Provided information:

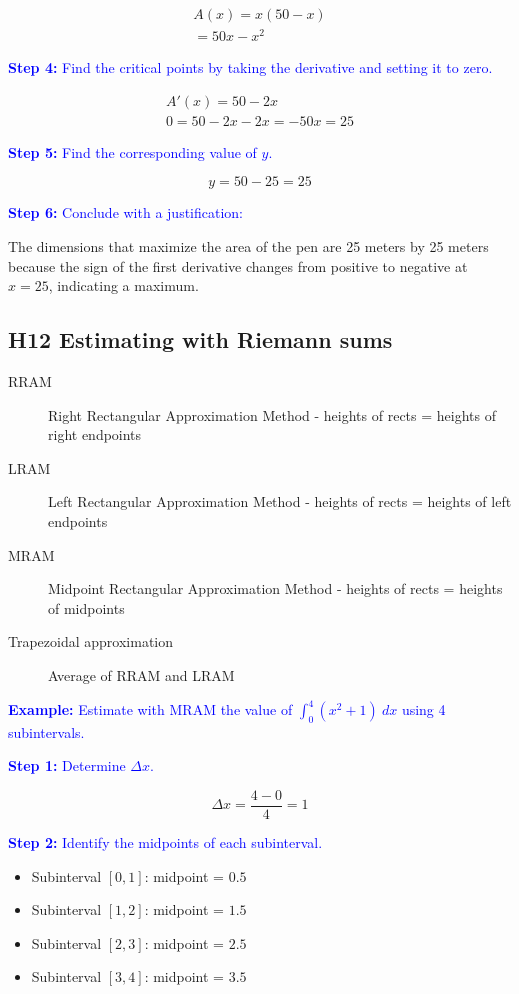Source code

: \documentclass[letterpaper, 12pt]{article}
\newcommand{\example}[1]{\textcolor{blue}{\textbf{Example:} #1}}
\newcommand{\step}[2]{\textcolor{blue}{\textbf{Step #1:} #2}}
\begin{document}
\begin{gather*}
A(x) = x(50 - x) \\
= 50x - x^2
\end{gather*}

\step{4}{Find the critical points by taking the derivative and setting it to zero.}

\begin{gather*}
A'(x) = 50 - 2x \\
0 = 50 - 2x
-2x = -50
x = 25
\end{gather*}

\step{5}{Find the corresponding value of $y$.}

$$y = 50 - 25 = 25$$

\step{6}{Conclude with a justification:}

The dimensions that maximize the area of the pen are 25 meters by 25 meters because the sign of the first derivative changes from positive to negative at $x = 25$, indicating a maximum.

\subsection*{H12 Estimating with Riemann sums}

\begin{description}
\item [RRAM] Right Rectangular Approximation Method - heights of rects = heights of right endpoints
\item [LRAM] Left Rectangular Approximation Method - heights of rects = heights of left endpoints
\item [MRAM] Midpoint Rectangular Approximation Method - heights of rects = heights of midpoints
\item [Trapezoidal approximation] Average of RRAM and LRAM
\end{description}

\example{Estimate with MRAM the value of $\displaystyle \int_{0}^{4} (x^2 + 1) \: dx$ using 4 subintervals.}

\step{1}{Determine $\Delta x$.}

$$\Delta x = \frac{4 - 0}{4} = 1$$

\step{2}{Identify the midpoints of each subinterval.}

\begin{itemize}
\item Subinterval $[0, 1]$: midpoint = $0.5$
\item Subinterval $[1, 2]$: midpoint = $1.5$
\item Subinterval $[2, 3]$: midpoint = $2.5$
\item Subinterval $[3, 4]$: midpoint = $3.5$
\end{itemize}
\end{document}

==

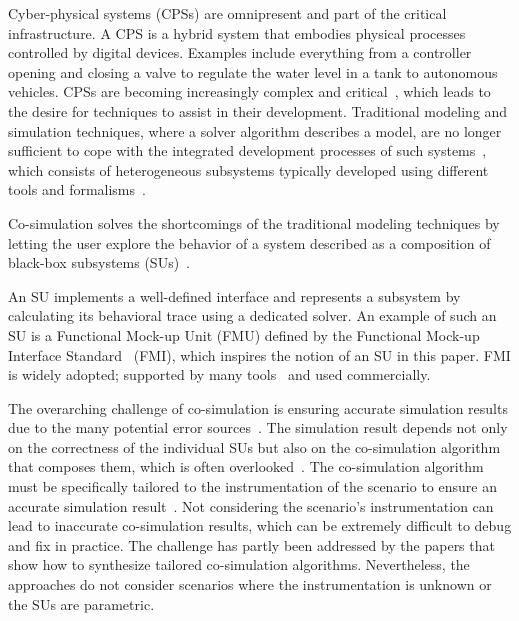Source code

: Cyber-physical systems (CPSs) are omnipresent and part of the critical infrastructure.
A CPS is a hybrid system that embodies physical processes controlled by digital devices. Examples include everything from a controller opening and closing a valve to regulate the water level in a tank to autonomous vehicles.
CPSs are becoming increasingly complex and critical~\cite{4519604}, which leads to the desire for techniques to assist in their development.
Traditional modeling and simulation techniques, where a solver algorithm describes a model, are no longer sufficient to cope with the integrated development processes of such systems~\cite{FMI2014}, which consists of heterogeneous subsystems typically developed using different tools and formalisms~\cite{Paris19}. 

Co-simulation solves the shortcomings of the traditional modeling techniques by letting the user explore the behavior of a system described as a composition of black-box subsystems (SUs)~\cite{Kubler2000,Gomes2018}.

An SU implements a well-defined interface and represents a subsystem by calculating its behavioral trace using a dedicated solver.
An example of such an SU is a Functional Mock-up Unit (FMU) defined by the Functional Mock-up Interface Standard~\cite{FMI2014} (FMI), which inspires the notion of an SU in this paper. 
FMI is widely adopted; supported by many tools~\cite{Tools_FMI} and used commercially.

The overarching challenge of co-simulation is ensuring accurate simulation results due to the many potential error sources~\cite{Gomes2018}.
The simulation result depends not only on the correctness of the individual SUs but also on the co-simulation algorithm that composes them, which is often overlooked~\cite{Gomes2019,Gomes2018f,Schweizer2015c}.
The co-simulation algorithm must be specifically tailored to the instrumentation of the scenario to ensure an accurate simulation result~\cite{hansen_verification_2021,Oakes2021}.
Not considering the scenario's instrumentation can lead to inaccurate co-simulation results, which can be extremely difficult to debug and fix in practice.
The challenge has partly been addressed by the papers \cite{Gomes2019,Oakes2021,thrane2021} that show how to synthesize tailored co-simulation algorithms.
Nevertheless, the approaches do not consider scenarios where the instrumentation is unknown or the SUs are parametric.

---

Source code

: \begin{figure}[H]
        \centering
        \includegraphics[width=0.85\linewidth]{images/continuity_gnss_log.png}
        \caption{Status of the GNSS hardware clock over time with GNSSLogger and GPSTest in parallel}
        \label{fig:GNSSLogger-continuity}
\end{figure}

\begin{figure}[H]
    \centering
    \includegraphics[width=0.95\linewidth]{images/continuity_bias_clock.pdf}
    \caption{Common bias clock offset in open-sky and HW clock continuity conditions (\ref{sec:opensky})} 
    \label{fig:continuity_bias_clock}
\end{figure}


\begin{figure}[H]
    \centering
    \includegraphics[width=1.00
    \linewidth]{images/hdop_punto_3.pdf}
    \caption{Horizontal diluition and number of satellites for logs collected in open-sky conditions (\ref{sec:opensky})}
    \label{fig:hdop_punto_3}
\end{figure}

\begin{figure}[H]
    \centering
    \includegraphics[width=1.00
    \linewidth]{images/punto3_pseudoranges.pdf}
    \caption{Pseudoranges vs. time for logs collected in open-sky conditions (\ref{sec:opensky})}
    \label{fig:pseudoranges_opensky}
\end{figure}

What you will do:
What lines of the listing above hold "midpoints"? Copy all of them.

Result below:
\item [MRAM] Midpoint Rectangular Approximation Method - heights of rects = heights of midpoints
\step{2}{Identify the midpoints of each subinterval.}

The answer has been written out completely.